- **What you need to do**:
Return all lines below containing the word "mentality".

[Opening Data for analysis section]

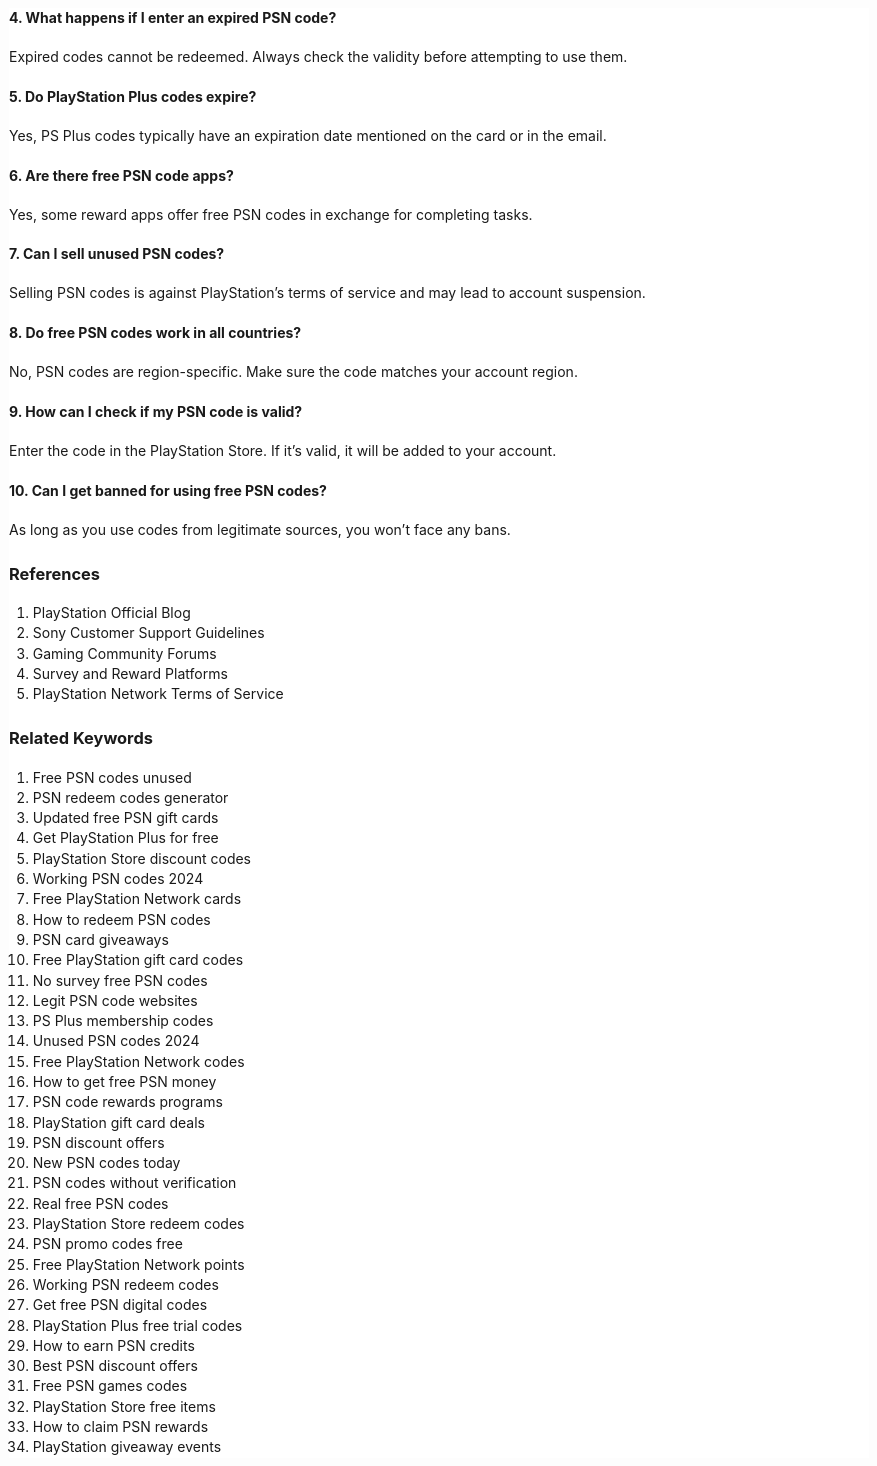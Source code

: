 #### 4. What happens if I enter an expired PSN code?
Expired codes cannot be redeemed. Always check the validity before attempting to use them.

#### 5. Do PlayStation Plus codes expire?
Yes, PS Plus codes typically have an expiration date mentioned on the card or in the email.

#### 6. Are there free PSN code apps?
Yes, some reward apps offer free PSN codes in exchange for completing tasks.

#### 7. Can I sell unused PSN codes?
Selling PSN codes is against PlayStation’s terms of service and may lead to account suspension.

#### 8. Do free PSN codes work in all countries?
No, PSN codes are region-specific. Make sure the code matches your account region.

#### 9. How can I check if my PSN code is valid?
Enter the code in the PlayStation Store. If it’s valid, it will be added to your account.

#### 10. Can I get banned for using free PSN codes?
As long as you use codes from legitimate sources, you won’t face any bans.

### References
1. PlayStation Official Blog
2. Sony Customer Support Guidelines
3. Gaming Community Forums
4. Survey and Reward Platforms
5. PlayStation Network Terms of Service

### Related Keywords
1. Free PSN codes unused
2. PSN redeem codes generator
3. Updated free PSN gift cards
4. Get PlayStation Plus for free
5. PlayStation Store discount codes
6. Working PSN codes 2024
7. Free PlayStation Network cards
8. How to redeem PSN codes
9. PSN card giveaways
10. Free PlayStation gift card codes
11. No survey free PSN codes
12. Legit PSN code websites
13. PS Plus membership codes
14. Unused PSN codes 2024
15. Free PlayStation Network codes
16. How to get free PSN money
17. PSN code rewards programs
18. PlayStation gift card deals
19. PSN discount offers
20. New PSN codes today
21. PSN codes without verification
22. Real free PSN codes
23. PlayStation Store redeem codes
24. PSN promo codes free
25. Free PlayStation Network points
26. Working PSN redeem codes
27. Get free PSN digital codes
28. PlayStation Plus free trial codes
29. How to earn PSN credits
30. Best PSN discount offers
31. Free PSN games codes
32. PlayStation Store free items
33. How to claim PSN rewards
34. PlayStation giveaway events
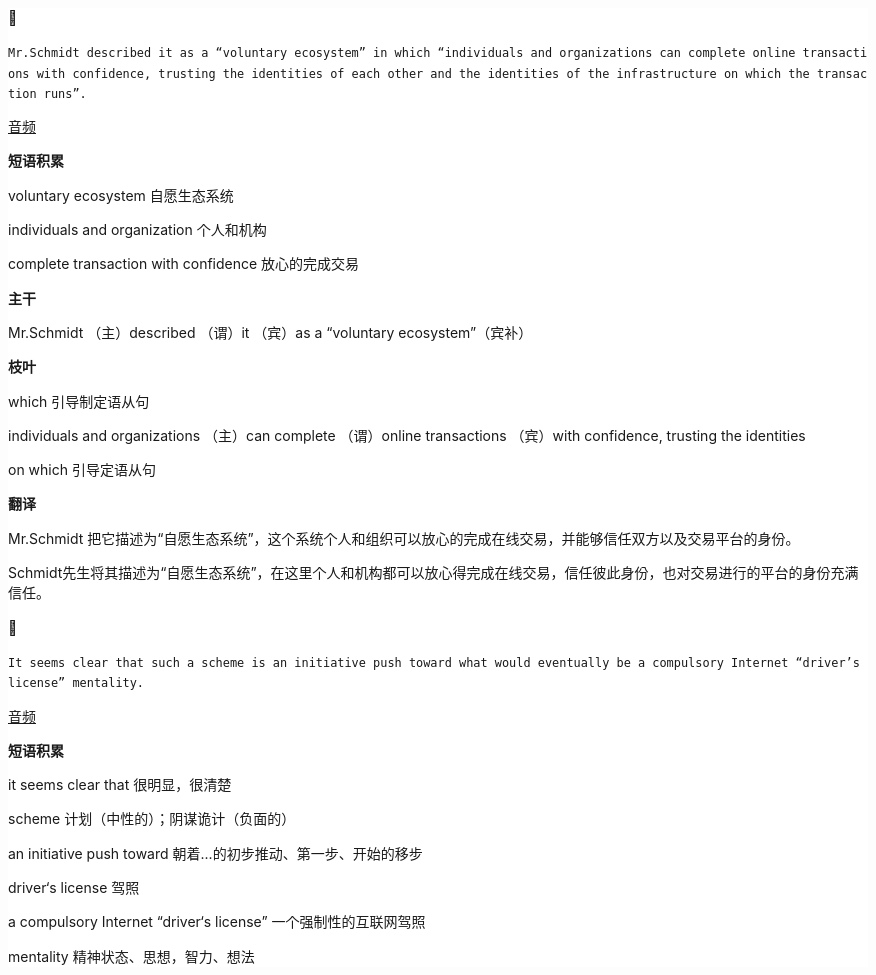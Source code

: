 

:triangular_flag_on_post:

```
Mr.Schmidt described it as a “voluntary ecosystem” in which “individuals and organizations can complete online transactions with confidence, trusting the identities of each other and the identities of the infrastructure on which the transaction runs”.
```

[音频](https://mp.weixin.qq.com/s/LWQCLeovk1Zpvig4sF83UA)

**短语积累**

voluntary ecosystem 自愿生态系统

individuals and organization 个人和机构

complete transaction with confidence 放心的完成交易

**主干**

Mr.Schmidt （主）described （谓）it （宾）as a “voluntary ecosystem”（宾补）

**枝叶**

which 引导制定语从句

individuals and organizations （主）can complete （谓）online transactions （宾）with confidence, trusting the identities

on which 引导定语从句

**翻译**

Mr.Schmidt 把它描述为“自愿生态系统”，这个系统个人和组织可以放心的完成在线交易，并能够信任双方以及交易平台的身份。

Schmidt先生将其描述为“自愿生态系统”，在这里个人和机构都可以放心得完成在线交易，信任彼此身份，也对交易进行的平台的身份充满信任。



:triangular_flag_on_post:

```
It seems clear that such a scheme is an initiative push toward what would eventually be a compulsory Internet “driver’s license” mentality.
```

[音频](https://mp.weixin.qq.com/s/vcMj4oqzNYfQuBiAQM513g)

**短语积累**

it seems clear that 很明显，很清楚

scheme  计划（中性的）；阴谋诡计（负面的）

an initiative push toward 朝着...的初步推动、第一步、开始的移步

driver‘s license  驾照

a compulsory Internet “driver‘s license”  一个强制性的互联网驾照

mentality  精神状态、思想，智力、想法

[Closing Data for analysis section]

- **Answer box**:
It seems clear that such a scheme is an initiative push toward what would eventually be a compulsory Internet “driver’s license” mentality.
mentality  精神状态、思想，智力、想法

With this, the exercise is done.